Wow, Mrs R, that sounds amazing! What a fit bird you are!

Ha ha - not really! Have been recovering ever since: sore muscles, sore feet, and still have this horrible chesty cough, sometimes losing my voice - because I went rambling all weekend, instead of resting & trying to get over this crud.

Hope we get piccies soon a la Mr R.
He is still working on the Cornwall snaps!

Hope you mean the weekend of the 15th? 
She's excited & getting ahead of herself!

So this is what we did... We stayed at this very remote pub/inn:
White Lion Inn in Cray, North Yorkshire. Rooms could use a bit of TLC, but the bed was good, the bathroom clean & the food & beer/cider all excellent!

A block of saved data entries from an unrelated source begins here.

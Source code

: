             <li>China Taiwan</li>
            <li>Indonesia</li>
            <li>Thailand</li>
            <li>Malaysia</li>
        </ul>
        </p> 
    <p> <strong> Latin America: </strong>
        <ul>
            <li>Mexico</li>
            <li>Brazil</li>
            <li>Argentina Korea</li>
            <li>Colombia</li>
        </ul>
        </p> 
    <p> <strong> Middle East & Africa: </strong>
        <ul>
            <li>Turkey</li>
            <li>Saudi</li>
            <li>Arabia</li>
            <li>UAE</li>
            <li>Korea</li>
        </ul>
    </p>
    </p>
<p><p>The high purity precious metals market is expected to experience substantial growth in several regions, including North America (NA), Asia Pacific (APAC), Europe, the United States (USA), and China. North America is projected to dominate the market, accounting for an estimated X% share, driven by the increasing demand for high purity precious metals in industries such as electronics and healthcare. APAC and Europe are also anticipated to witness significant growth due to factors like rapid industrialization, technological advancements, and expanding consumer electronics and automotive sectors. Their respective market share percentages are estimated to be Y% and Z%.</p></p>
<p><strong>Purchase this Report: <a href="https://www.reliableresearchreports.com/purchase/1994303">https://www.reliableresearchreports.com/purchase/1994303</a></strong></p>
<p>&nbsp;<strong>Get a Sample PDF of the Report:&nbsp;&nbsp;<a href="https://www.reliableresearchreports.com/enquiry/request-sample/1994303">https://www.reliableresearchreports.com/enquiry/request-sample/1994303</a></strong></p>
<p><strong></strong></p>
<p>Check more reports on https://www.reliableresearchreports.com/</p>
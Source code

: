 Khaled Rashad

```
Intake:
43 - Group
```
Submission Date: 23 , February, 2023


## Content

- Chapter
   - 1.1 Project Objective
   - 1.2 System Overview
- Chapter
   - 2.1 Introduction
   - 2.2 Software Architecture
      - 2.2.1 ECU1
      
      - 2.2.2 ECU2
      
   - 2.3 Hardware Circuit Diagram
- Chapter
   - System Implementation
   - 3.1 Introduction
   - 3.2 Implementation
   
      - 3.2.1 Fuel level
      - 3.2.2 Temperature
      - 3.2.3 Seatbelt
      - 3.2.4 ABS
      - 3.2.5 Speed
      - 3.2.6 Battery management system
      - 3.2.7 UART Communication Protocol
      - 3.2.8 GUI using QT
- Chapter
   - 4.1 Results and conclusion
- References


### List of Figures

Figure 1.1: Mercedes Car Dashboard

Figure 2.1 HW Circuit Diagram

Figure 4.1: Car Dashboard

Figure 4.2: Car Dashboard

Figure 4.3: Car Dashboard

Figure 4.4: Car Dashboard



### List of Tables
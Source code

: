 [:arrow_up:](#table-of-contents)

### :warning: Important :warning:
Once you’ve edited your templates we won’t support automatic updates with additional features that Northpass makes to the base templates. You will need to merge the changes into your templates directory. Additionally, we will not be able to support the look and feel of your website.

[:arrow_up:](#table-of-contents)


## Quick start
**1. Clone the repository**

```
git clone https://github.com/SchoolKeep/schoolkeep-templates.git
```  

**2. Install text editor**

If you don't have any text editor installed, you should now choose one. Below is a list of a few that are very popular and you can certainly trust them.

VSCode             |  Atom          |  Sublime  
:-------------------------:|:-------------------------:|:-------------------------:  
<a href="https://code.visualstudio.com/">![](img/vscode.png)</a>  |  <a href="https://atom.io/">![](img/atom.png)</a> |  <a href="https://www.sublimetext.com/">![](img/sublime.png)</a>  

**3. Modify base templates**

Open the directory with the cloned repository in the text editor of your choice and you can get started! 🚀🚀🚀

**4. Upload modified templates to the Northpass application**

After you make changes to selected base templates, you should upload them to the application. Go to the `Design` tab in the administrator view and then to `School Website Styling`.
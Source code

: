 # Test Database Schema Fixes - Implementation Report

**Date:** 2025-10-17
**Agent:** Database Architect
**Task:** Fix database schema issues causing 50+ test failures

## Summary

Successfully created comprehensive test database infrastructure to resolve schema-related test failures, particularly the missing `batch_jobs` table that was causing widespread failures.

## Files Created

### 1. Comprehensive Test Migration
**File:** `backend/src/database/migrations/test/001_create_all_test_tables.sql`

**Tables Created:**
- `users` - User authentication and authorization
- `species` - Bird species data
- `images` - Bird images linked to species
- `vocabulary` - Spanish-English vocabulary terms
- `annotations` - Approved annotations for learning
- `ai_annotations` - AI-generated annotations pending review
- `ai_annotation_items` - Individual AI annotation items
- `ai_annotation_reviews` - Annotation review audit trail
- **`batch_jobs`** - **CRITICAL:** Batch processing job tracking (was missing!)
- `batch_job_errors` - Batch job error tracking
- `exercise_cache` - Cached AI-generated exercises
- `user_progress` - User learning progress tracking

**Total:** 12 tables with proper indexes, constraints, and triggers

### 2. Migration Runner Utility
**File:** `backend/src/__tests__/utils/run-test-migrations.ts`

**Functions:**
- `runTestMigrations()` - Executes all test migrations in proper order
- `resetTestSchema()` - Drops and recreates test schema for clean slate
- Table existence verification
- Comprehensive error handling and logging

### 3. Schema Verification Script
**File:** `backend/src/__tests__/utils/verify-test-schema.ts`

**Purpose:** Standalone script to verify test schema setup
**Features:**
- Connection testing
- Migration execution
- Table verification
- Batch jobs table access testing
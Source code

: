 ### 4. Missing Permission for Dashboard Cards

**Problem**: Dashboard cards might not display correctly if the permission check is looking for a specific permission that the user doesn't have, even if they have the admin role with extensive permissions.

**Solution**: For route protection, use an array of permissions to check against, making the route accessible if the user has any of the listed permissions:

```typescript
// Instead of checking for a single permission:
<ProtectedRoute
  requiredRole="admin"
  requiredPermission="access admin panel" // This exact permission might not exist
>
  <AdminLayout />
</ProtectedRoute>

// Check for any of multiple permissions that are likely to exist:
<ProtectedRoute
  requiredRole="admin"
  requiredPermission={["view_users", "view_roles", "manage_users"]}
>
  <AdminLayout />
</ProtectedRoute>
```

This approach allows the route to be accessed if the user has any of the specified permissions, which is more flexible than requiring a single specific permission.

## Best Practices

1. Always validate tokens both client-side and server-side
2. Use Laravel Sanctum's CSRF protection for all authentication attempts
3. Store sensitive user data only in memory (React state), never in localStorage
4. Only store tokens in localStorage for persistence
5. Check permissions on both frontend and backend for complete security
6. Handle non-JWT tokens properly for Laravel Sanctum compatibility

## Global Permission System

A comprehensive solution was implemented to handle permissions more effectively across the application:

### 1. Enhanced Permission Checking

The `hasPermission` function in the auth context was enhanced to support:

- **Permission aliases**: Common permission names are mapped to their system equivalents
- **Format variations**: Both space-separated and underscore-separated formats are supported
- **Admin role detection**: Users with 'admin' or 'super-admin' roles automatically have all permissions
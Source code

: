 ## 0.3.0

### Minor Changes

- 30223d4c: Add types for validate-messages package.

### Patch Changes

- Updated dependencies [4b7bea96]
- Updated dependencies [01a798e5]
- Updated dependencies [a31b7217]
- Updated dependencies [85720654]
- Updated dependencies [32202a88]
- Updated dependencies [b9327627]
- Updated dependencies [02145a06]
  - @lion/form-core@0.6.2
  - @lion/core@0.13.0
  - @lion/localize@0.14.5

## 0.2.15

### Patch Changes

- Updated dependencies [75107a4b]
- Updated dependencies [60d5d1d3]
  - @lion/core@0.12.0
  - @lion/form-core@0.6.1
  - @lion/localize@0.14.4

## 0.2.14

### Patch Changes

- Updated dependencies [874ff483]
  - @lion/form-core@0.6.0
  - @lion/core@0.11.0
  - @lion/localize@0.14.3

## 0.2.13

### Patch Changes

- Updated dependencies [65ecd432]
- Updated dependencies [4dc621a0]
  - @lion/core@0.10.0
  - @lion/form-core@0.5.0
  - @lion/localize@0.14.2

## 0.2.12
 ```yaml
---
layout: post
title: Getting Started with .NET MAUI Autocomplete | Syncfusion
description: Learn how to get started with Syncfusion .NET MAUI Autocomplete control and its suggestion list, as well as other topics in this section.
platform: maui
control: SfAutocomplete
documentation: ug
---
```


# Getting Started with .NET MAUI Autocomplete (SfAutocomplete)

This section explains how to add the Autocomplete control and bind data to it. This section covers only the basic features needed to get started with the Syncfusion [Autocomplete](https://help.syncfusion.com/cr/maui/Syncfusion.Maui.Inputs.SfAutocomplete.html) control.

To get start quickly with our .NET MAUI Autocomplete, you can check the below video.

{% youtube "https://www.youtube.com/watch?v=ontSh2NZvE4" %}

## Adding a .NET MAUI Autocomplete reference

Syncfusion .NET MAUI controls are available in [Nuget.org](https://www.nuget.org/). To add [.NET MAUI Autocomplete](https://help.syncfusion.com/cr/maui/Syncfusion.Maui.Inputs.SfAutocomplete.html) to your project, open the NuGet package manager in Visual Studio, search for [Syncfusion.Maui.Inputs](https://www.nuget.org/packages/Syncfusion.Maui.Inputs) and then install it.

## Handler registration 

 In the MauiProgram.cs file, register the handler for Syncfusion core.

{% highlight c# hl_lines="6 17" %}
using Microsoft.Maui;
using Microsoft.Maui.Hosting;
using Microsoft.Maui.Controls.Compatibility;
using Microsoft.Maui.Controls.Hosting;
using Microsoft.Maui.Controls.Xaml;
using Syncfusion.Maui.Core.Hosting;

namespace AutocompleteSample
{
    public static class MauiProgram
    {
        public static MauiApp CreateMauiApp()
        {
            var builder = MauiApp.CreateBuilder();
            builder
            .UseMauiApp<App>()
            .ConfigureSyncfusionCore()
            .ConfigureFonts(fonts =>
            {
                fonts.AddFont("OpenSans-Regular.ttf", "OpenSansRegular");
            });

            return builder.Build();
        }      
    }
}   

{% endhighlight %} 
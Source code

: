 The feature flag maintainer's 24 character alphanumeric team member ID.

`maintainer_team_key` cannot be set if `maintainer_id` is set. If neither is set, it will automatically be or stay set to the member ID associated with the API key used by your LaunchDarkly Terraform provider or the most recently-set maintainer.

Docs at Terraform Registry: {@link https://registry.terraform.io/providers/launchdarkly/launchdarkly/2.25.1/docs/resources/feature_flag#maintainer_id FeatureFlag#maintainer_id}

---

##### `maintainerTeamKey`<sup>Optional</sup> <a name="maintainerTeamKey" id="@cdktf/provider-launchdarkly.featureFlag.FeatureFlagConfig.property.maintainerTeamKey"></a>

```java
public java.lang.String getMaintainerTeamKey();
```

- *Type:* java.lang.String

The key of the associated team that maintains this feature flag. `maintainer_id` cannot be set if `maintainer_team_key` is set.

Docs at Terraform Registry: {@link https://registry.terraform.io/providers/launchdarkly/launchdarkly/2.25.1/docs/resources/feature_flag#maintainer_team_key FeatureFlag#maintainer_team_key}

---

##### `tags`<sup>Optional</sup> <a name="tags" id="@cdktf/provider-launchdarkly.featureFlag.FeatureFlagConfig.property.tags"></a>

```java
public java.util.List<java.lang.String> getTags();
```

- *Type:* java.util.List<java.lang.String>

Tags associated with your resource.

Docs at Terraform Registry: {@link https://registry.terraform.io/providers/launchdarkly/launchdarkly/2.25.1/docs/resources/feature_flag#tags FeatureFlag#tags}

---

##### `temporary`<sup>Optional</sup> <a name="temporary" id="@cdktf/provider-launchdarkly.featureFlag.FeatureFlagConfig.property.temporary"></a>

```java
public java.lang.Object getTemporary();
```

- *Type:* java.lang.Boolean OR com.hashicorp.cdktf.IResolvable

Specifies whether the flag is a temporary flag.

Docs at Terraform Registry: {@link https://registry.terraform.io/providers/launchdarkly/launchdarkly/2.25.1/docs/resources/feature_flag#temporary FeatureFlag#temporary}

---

The White Lion is about all there is in Cray, except for being what I would call, in the Midwest, a 'wide spot in the road' - except the road is narrow, not wide. Lol!
The weekend brought back all kinds of memories for Steve & me, because we were up in the area at the top of Wharfedale, where we had to give up our Dales Way trek for one afternoon - on that infamous day (
flashback alert!) back on 25 June 2007 (hard to believe it was 3 years ago!) when it started to rain & never stopped raining (flash flooding, Leeds, Hull & Sheffield were flooded, we were walking through water over the tops of our boots, climbing over tree-blocked walls, and crawling through the branches of a fallen tree, etc etc) so we gave it up at the pub in Buckden & called the farmer (where we were staying that night) to come & get us. So technically, we never really got to the 'top of Wharfedale' - where the River Wharfe begins, which was sad.

Anyway, back to
this weekend...weather was a bit iffy on Saturday (scattered showers) so we parked at Buckden & walked downstream for a couple miles to Starbotton - we had walked this piece before from the other direction, back in 2007. Had a picnic lunch by the bridge in Starbotton, and then stopped at the
Fox and Hounds in Starbotton for a pint - just as a brief shower was passing. It's a very small, cosy & snug traditional Yorkshire pub. We sat near the open fireplace & drank our pints, then walked back to Buckden, and then drove up to Cray to check in at the White Lion.
The White Lion is a cosy, traditional Yorkshire pub, with an open fire, great food & great beer/cider too - we had our evening meals there on Saturday & Sunday.
Sunday the weather looked a bit more promising, if a bit windy & chilly. That was the day of the
big hike. We did what is sort of a squashed triangle shape in walking from Cray to Yockenthwaite in Langstrothdale - Yockenthwaite being a tiny ancient hamlet (the place name is Viking/Celtic from "Eogans’ Thwaite" meaning clearing of Eogan - how you get Yocken out of that I don't know!). Then from Yockenthwaite, walking to Hubberholme, where we had a picnic lunch and then went to
The George Inn for a pint. The George Inn is a cosy, traditional Yorkshire pub, where we sat by the open fire & had our pints.

Then we walked to Buckden from Hubberholme and then up Buckden Rake (huff & puff), but not Buckden Pike, back over to Cray again. This overall walk is fairly well known & in several walking guidebooks. In fact, all of these pubs are part of an even bigger walk known as
The Inn Way (Yorkshire Dales): 76 miles, 6 days, 26 pubs.
Monday, we had to check out & so we headed down to Burnsall, which is really one of the loveliest villages in Wharfedale, I reckon. They were having some sort of carnival/fair there for May Bank Holiday. But we just parked there & took off on another walk. We walked another portion of the Dales Way there along the Wharfe (familiar to Steve & me) to Linton Falls, then on to Linton (near Grassington) where we had a pub lunch at
The Fountaine Inn. It was more gastro-pub than traditional, but very nice all the same, and the food and drink were excellent.
After all that food & drink, I felt like I could barely move & thought I might just take a nap on the village green but Steve & HME thought someone would come along & move me off, so we kept on walking back to Burnsall. We had an ice cream there in Burnsall & then it was time to go home.